UIL

Em Roma, Woody Allen se diz pessimista, ateu e sentimental

"Tenho uma visão muito pessimista da vida, meu olhar é terrivelmente obscuro", disse Allen à imprensa, antes de aplicar sua filosofia à recente vitória nas eleições americanas de George W. Bush e falar abertamente de "tragédia".

"A vitória de Bush confirmou minha visão trágica da vida e as mais tétricas sensações. Não se podia esperar nada diferente.
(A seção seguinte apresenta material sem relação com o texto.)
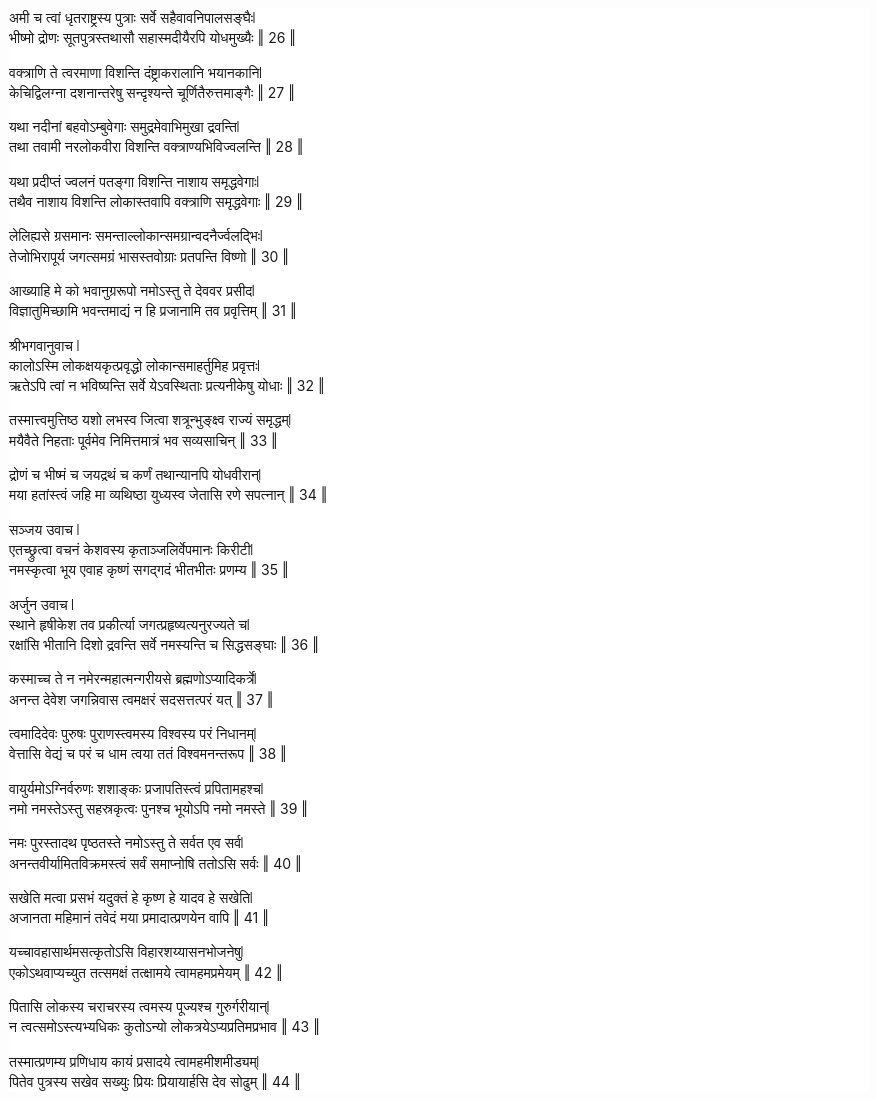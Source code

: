 अमी च त्वां धृतराष्ट्रस्य पुत्राः सर्वे सहैवावनिपालसङ्घैः❘  
भीष्मो द्रोणः सूतपुत्रस्तथासौ सहास्मदीयैरपि योधमुख्यैः ‖ 26 ‖  

वक्त्राणि ते त्वरमाणा विशन्ति दंष्ट्राकरालानि भयानकानि❘  
केचिद्विलग्ना दशनान्तरेषु सन्दृश्यन्ते चूर्णितैरुत्तमाङ्गैः ‖ 27 ‖  

यथा नदीनां बहवोऽम्बुवेगाः समुद्रमेवाभिमुखा द्रवन्ति❘  
तथा तवामी नरलोकवीरा विशन्ति वक्त्राण्यभिविज्वलन्ति ‖ 28 ‖  

यथा प्रदीप्तं ज्वलनं पतङ्गा विशन्ति नाशाय समृद्धवेगाः❘  
तथैव नाशाय विशन्ति लोकास्तवापि वक्त्राणि समृद्धवेगाः ‖ 29 ‖  

लेलिह्यसे ग्रसमानः समन्ताल्लोकान्समग्रान्वदनैर्ज्वलद्भिः❘  
तेजोभिरापूर्य जगत्समग्रं भासस्तवोग्राः प्रतपन्ति विष्णो ‖ 30 ‖  

आख्याहि मे को भवानुग्ररूपो नमोऽस्तु ते देववर प्रसीद❘  
विज्ञातुमिच्छामि भवन्तमाद्यं न हि प्रजानामि तव प्रवृत्तिम् ‖ 31 ‖  


श्रीभगवानुवाच ❘  
कालोऽस्मि लोकक्षयकृत्प्रवृद्धो लोकान्समाहर्तुमिह प्रवृत्तः❘  
ऋतेऽपि त्वां न भविष्यन्ति सर्वे येऽवस्थिताः प्रत्यनीकेषु योधाः ‖ 32 ‖  

तस्मात्त्वमुत्तिष्ठ यशो लभस्व जित्वा शत्रून्भुङ्क्ष्व राज्यं समृद्धम्❘  
मयैवैते निहताः पूर्वमेव निमित्तमात्रं भव सव्यसाचिन् ‖ 33 ‖  

द्रोणं च भीष्मं च जयद्रथं च कर्णं तथान्यानपि योधवीरान्❘  
मया हतांस्त्वं जहि मा व्यथिष्ठा युध्यस्व जेतासि रणे सपत्नान् ‖ 34 ‖  


सञ्जय उवाच ❘  
एतच्छ्रुत्वा वचनं केशवस्य कृताञ्जलिर्वेपमानः किरीटी❘  
नमस्कृत्वा भूय एवाह कृष्णं सगद्गदं भीतभीतः प्रणम्य ‖ 35 ‖  


अर्जुन उवाच ❘  
स्थाने हृषीकेश तव प्रकीर्त्या जगत्प्रहृष्यत्यनुरज्यते च❘  
रक्षांसि भीतानि दिशो द्रवन्ति सर्वे नमस्यन्ति च सिद्धसङ्घाः ‖ 36 ‖  

कस्माच्च ते न नमेरन्महात्मन्गरीयसे ब्रह्मणोऽप्यादिकर्त्रे❘  
अनन्त देवेश जगन्निवास त्वमक्षरं सदसत्तत्परं यत् ‖ 37 ‖  

त्वमादिदेवः पुरुषः पुराणस्त्वमस्य विश्वस्य परं निधानम्❘  
वेत्तासि वेद्यं च परं च धाम त्वया ततं विश्वमनन्तरूप ‖ 38 ‖  

वायुर्यमोऽग्निर्वरुणः शशाङ्कः प्रजापतिस्त्वं प्रपितामहश्च❘  
नमो नमस्तेऽस्तु सहस्रकृत्वः पुनश्च भूयोऽपि नमो नमस्ते ‖ 39 ‖  

नमः पुरस्तादथ पृष्ठतस्ते नमोऽस्तु ते सर्वत एव सर्व❘  
अनन्तवीर्यामितविक्रमस्त्वं सर्वं समाप्नोषि ततोऽसि सर्वः ‖ 40 ‖  

सखेति मत्वा प्रसभं यदुक्तं हे कृष्ण हे यादव हे सखेति❘  
अजानता महिमानं तवेदं मया प्रमादात्प्रणयेन वापि ‖ 41 ‖  

यच्चावहासार्थमसत्कृतोऽसि विहारशय्यासनभोजनेषु❘  
एकोऽथवाप्यच्युत तत्समक्षं तत्क्षामये त्वामहमप्रमेयम् ‖ 42 ‖  

पितासि लोकस्य चराचरस्य त्वमस्य पूज्यश्च गुरुर्गरीयान्❘  
न त्वत्समोऽस्त्यभ्यधिकः कुतोऽन्यो लोकत्रयेऽप्यप्रतिमप्रभाव ‖ 43 ‖  

तस्मात्प्रणम्य प्रणिधाय कायं प्रसादये त्वामहमीशमीड्यम्❘  
पितेव पुत्रस्य सखेव सख्युः प्रियः प्रियायार्हसि देव सोढुम् ‖ 44 ‖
Quanto ao mais, é a democracia: queriam o pior e conseguiram."

O cineasta nova-iorquino justificou sua dedicação à comédia, apesar do seu pessimismo, por sua casual veia de escritor cômico, mas confessou que se tivesse a possibilidade de escolher, teria preferido ter uma veia trágica.

Sem deixar essa linha de reflexão, disse que o sentido trágico "predomina sempre, os momentos cômicos são banais em relação ao sentido da tragédia que envolve a humanidade, são pequenos oásis em um imenso mar, que leva inexoravelmente para o fim do planeta".

Depois se mostrou muito crítico com o que chamou "as religiões organizadas", que na sua opinião são "uma perda de tempo", e presumiu ser ateu "agora e para sempre", antes de admitir que no máximo o homem podia ser agnóstico.

"Entre ciência e religião escolhi a ciência, a física moderna está nos dando cada vez mensagens mais tristes sobre o universo e acho que o que nos dirá no futuro não será nada agradável", acrescentou.

Pessimista e ateu até a medula, Woody Allen falou também sobre seu filme, que estréia agora em toda a Europa, antes de chegar em março às telas dos EUA, e disse que continua preferindo as mulheres como protagonistas porque são "mais complexas e interessantes".

Antes de deixar Roma a caminho de sua querida Veneza, onde abriu a última Mostra do Cinema com o filme que agora está promovendo, fará um show com sua banda com fins beneficentes em um teatro da capital.

Também neste caso se mostrou mordaz e seguro ao afirmar que ninguém engana a ele e que as pessoas que vão a seus shows não vão para ouvi-lo ("porque não vale a pena"), mas para vê-lo.